SnackOnAI Engineering | Senior AI Systems Researcher | Founder Deep Dive | 05 April 2026
Everyone read the Medvi story and thought the same thing: $20,000 and a dozen AI tools to $401 million in revenue. I can do that.
Here is what nobody told you.
The $20,000 number is real. The part where you skip straight to revenue without understanding exactly what the regulatory, operational, and financial infrastructure looks like is where most founders will get destroyed before they ever acquire their first customer.
This post is the blueprint nobody published. Not a hype piece. A complete, honest breakdown of what it actually costs, what licenses you actually need, what infrastructure you actually have to build or rent, and what the realistic path to your first $1M looks like — before you touch a dollar of ad spend.
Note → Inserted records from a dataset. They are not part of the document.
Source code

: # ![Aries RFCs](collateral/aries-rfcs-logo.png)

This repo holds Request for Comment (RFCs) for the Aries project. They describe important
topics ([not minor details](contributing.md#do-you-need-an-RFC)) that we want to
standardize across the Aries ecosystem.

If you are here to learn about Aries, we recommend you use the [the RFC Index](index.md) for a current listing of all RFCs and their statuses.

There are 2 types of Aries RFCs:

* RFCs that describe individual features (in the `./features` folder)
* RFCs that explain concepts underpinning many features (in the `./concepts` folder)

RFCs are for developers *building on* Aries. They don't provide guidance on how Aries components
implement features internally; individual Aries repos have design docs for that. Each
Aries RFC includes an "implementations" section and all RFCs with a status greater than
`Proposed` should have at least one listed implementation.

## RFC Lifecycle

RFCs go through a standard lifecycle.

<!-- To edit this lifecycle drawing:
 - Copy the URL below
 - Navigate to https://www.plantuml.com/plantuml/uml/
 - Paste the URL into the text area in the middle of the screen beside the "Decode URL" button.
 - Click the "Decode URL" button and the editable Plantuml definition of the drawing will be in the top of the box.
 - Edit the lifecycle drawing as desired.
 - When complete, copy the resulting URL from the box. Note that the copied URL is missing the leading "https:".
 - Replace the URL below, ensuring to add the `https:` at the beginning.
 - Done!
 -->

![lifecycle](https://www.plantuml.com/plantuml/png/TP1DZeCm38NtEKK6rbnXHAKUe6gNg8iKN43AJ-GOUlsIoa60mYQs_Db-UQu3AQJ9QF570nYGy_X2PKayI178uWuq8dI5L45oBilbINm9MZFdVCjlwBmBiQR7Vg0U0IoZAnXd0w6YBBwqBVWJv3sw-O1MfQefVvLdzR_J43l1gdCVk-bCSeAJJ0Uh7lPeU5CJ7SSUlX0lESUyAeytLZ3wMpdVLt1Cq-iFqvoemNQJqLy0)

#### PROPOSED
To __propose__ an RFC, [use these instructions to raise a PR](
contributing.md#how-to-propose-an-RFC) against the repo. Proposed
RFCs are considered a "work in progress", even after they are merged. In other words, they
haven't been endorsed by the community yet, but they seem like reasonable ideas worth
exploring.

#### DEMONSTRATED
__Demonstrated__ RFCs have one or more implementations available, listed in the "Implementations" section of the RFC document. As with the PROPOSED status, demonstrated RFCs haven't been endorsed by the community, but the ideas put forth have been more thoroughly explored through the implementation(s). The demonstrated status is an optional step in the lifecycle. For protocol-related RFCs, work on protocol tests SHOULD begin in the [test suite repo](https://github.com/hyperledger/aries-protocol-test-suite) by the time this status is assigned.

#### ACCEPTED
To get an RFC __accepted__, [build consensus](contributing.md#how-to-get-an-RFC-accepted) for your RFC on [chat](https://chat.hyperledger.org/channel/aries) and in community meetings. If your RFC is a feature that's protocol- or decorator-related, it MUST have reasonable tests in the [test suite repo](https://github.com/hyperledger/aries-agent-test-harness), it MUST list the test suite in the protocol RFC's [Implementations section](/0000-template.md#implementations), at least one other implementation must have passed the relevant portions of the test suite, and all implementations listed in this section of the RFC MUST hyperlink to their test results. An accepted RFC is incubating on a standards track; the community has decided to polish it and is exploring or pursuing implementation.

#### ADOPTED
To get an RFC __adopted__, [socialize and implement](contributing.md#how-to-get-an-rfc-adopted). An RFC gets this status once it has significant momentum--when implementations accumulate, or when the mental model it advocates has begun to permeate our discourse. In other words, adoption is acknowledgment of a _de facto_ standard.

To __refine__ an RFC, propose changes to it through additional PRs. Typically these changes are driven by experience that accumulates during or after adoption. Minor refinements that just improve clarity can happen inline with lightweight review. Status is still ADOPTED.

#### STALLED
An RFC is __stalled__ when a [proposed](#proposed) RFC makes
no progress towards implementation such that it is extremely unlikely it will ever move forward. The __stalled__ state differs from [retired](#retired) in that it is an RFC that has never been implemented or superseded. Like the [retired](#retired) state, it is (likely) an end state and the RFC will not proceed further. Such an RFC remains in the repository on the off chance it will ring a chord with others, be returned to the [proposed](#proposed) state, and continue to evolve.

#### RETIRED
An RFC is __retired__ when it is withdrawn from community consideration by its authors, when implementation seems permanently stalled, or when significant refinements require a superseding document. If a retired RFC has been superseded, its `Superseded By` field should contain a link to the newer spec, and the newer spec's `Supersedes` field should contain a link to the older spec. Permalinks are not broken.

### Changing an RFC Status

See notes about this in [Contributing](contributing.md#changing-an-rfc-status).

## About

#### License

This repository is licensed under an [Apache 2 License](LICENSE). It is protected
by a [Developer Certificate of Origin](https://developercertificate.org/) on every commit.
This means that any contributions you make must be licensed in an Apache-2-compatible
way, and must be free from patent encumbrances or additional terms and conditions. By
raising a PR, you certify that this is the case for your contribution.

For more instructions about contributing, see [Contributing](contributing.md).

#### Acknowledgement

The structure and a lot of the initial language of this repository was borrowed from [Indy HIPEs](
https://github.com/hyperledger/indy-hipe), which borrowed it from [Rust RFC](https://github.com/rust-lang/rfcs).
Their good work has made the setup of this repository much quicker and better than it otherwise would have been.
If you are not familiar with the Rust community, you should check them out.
What the Medvi Model Actually Is
Before you can replicate anything, you need to understand precisely what Gallagher built. It was not a healthcare company. Per Medvi's own terms of service, it is explicitly not a healthcare provider.
What it is: a brand layer sitting on top of rented clinical infrastructure. The four-layer architecture is simple and replicable:
Layer One: Clinical infrastructure as a service (doctors, prescriptions, pharmacy, compliance) rented from CareValidate and OpenLoop Health
Layer Two: AI-operated brand, website, and marketing funnel (ChatGPT, Claude, Midjourney, ElevenLabs, Runway)
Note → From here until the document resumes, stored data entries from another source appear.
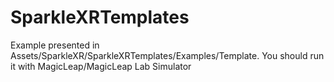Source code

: # SparkleXRTemplates
Example presented in Assets/SparkleXR/SparkleXRTemplates/Examples/Template. You should run it with MagicLeap/MagicLeap Lab Simulator
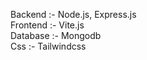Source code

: Backend :- Node.js, Express.js <br />
Frontend :- Vite.js <br />
Database :- Mongodb <br />
Css :- Tailwindcss
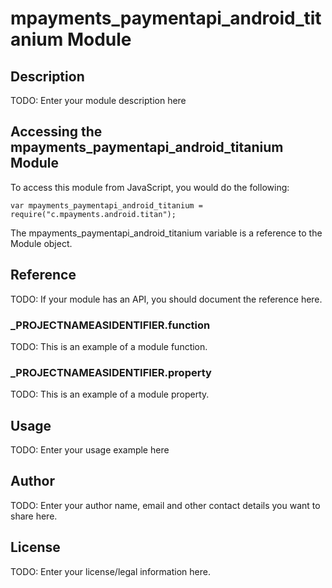 # mpayments_paymentapi_android_titanium Module

## Description

TODO: Enter your module description here

## Accessing the mpayments_paymentapi_android_titanium Module

To access this module from JavaScript, you would do the following:

	var mpayments_paymentapi_android_titanium = require("c.mpayments.android.titan");

The mpayments_paymentapi_android_titanium variable is a reference to the Module object.	

## Reference

TODO: If your module has an API, you should document
the reference here.

### ___PROJECTNAMEASIDENTIFIER__.function

TODO: This is an example of a module function.

### ___PROJECTNAMEASIDENTIFIER__.property

TODO: This is an example of a module property.

## Usage

TODO: Enter your usage example here

## Author

TODO: Enter your author name, email and other contact
details you want to share here. 

## License

TODO: Enter your license/legal information here.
Layer Three: Performance marketing engine (paid ads, SEO, AI-generated creatives)
Layer Four: Customer relationship ownership (brand, retention, expansion into adjacent categories)
You are not building healthcare. You are building a brand and distribution system that sits in front of healthcare infrastructure. That distinction determines everything that follows.
The Licenses and Registrations You Actually Need
Federal Requirements
EIN (Employer Identification Number) Free. Apply at IRS.gov. Required before you open a bank account or sign any vendor contracts. Day one task.
HIPAA Compliance Program This is mandatory for any entity that handles protected health information (PHI) — which includes patient intake forms, health questionnaires, and any data that flows through your platform. You are a business associate under HIPAA the moment your website collects health data.
HIPAA compliance for a small telehealth startup costs between $5,000 and $30,000 for initial setup, with ongoing annual maintenance running 30% to 50% of that figure. A lean operator using purpose-built compliance software can get this down to $4,000 to $12,000 upfront plus $40 to $100 per month ongoing. The non-negotiable deliverables are a formal risk analysis, written privacy and security policies, staff training documentation, and signed Business Associate Agreements (BAAs) with every vendor that touches patient data.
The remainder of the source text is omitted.